The answers are equally as straight forward:

Why? Self Interest
It is essential to remember that if people don’t use your architecture, and people don’t contribute to it, it will fail and so will you.

On a more positive note, most of the people you talk to will remember you. Not many people are offered such a genuine opportunity to network with the movers and shakers within an organisation, so make the most of it.

Who? Leaders and Doers
(This is the bit where I upset various layers of middle management).

The first group of people you need to sell to is at the top of the food chain – the true leaders. If you are lucky enough to have the ear of the CEO or CIO then you have a much smaller (but potentially more challenging) task. In most cases this will not be the case, but I would strongly recommend that you need to target those with real influence. In most large organisations this is at the Director and/or Programme Manager level.

Win over this audience, and they will tell their middle managers to follow suit.

The other group you need to sell to are those who will use your architecture in anger. These are the people who will suffer the pain of a bad architecture (and this is their fear), or more importantly these are the people whose lives a good architecture can improve. Talking to these people will really test whether what you are doing with your architecture really does deliver the benefit you are claiming, so listen to what they have to say, and show that you are reacting to their feedback. The wisdom of crowds is powerful, especially when it is your wisdom.

Win over this audience, and they will carry the torch for you, selling the use of the architecture to their middle management, and engaging with you during their day-to-day activities.

In other words, catch your middle management in an architecture sandwich.

How? It’s all About Me!
There are so many ways you could sell your architecture, and the most common is the one I call “Architecture will save the world”. In this approach architects unveil impressive lists of benefits to the organisation, the customer (and now the environment), bombarding the audience with the undeniable world shattering importance of architecture...

...and get nowhere.

These architects are failing to understand one of the most fundamental elements of human nature and motivation (one I have alluded to earlier in this post) - Self Interest.
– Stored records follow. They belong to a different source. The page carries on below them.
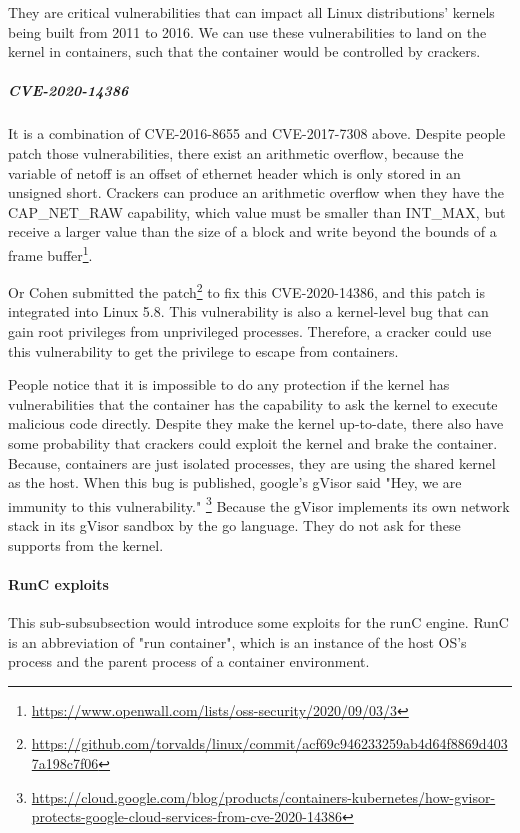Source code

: They are critical vulnerabilities that can impact all Linux distributions' kernels being
built from 2011 to 2016. We can use these vulnerabilities to land on the kernel in
containers, such that the container would be controlled by crackers.

\subparagraph{CVE-2020-14386} It is a combination of CVE-2016-8655 and CVE-2017-7308 above.
Despite people patch those vulnerabilities, there exist an arithmetic overflow, because
the variable of netoff is an offset of ethernet header which is only stored in an unsigned
short. Crackers can produce an arithmetic overflow when they have the CAP\_NET\_RAW capability,
which value must be smaller than INT\_MAX, but receive a larger value than the size of a
block and write beyond the bounds of a frame buffer\footnote{\url{https://www.openwall.com/lists/oss-security/2020/09/03/3}}.

Or Cohen submitted the patch\footnote{\url{https://github.com/torvalds/linux/commit/acf69c946233259ab4d64f8869d4037a198c7f06}}
to fix this CVE-2020-14386, and this patch is integrated into Linux 5.8. This vulnerability
is also a kernel-level bug that can gain root privileges from unprivileged processes.
Therefore, a cracker could use this vulnerability to get the privilege to escape from containers.

People notice that it is impossible to do any protection if the kernel has vulnerabilities
that the container has the capability to ask the kernel to execute malicious code directly. Despite
they make the kernel up-to-date, there also have some probability that crackers could exploit
the kernel and brake the container. Because, containers are just isolated processes, they
are using the shared kernel as the host. When this bug is published, google's gVisor said
"Hey, we are immunity to this vulnerability." \footnote{\url{https://cloud.google.com/blog/products/containers-kubernetes/how-gvisor-protects-google-cloud-services-from-cve-2020-14386}}
Because the gVisor implements its own network stack in its gVisor sandbox by the go language.
They do not ask for these supports from the kernel.

\paragraph{RunC exploits}

This sub-subsubsection would introduce some exploits for the runC engine.
RunC is an abbreviation of "run container", which is an instance of the host OS's process and the
parent process of a container environment.

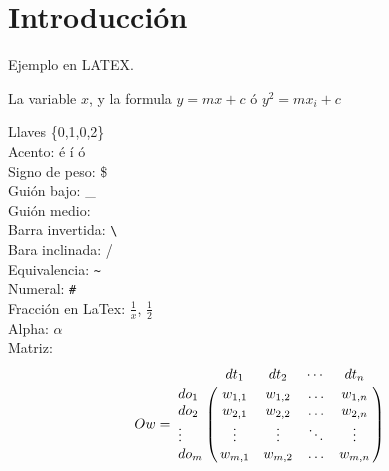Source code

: \documentclass[a4paper, 12pt]{article}
\begin{document}
\section{Introducción}
 Ejemplo en LATEX. 

La variable $x$, y la formula \( y = m x + c \) ó $y^2=mx_i+c$

Llaves \{0,1,0,2\}  \\ %
Acento: \'e \'i \'o \\
Signo de peso: \$ \\
Guión bajo: \_ \\
Guión medio: \- \\
Barra invertida: \verb'\' \\
Bara inclinada: / \\
Equivalencia: \verb'~' \\
Numeral: \verb'#' \\
Fracción en LaTex: $\frac{1}{x}$,   $\frac{1}{2}$ \\
Alpha: $\alpha$\\
Matriz:
$$
Ow = \bordermatrix{
              & dt_1     & dt_2     & \cdots & dt_n     \cr
    do_1     & {w_{1,1}}    & {w_{1,2}}     & \ldots & {w_{1,n}}    \cr
    do_2     & {w_{2,1}}     & {w_{2,2}}     & \ldots & {w_{2,n}}     \cr
    \vdots & \vdots & \vdots & \ddots & \vdots \cr
    do_m     & {w_{m,1}}    & {w_{m,2}}      & \ldots  & {w_{m,n}}      \cr
}
$$
\end{document}
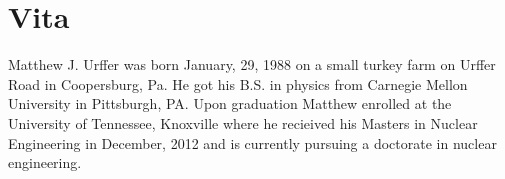 \chapter*{Vita} \label{ch:vita}
Matthew J. Urffer was born January, 29, 1988 on a small turkey farm on Urffer Road in Coopersburg, Pa.
He got his B.S. in physics from Carnegie Mellon University in Pittsburgh, PA. 
Upon graduation Matthew enrolled at the University of Tennessee, Knoxville where he recieived his Masters in Nuclear Engineering in December, 2012 and is currently pursuing a doctorate in nuclear engineering.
Even the most generous amongst us will instinctively resist anything that will cause us pain (apart of course for the masochists who are often already architects).

If you tell your audience only one thing, tell them this: what it does for them. Understand their pain points and their motivations, and look for ways in which you can make their lives just a little less painful. Point out how much time your architecture will save them, show them how it will help them to get buy in for their work, point out where the answers to their problems are, and don’t forget to explain how their contribution to it will gain them recognition.

Point out that the decisions in your architecture have already been agreed with senior management, and by using the architecture they will not have to justify every tiny little thing they do. Use actual examples from the architecture to illustrate your points, and better still (if you are far enough down the line), bring along a willing champion who has already used your architecture.

What do you mean when you say, “my architecture doesn’t those things”?

Maybe I forgot to mention the first step in selling...

...make sure you have something that people want to buy.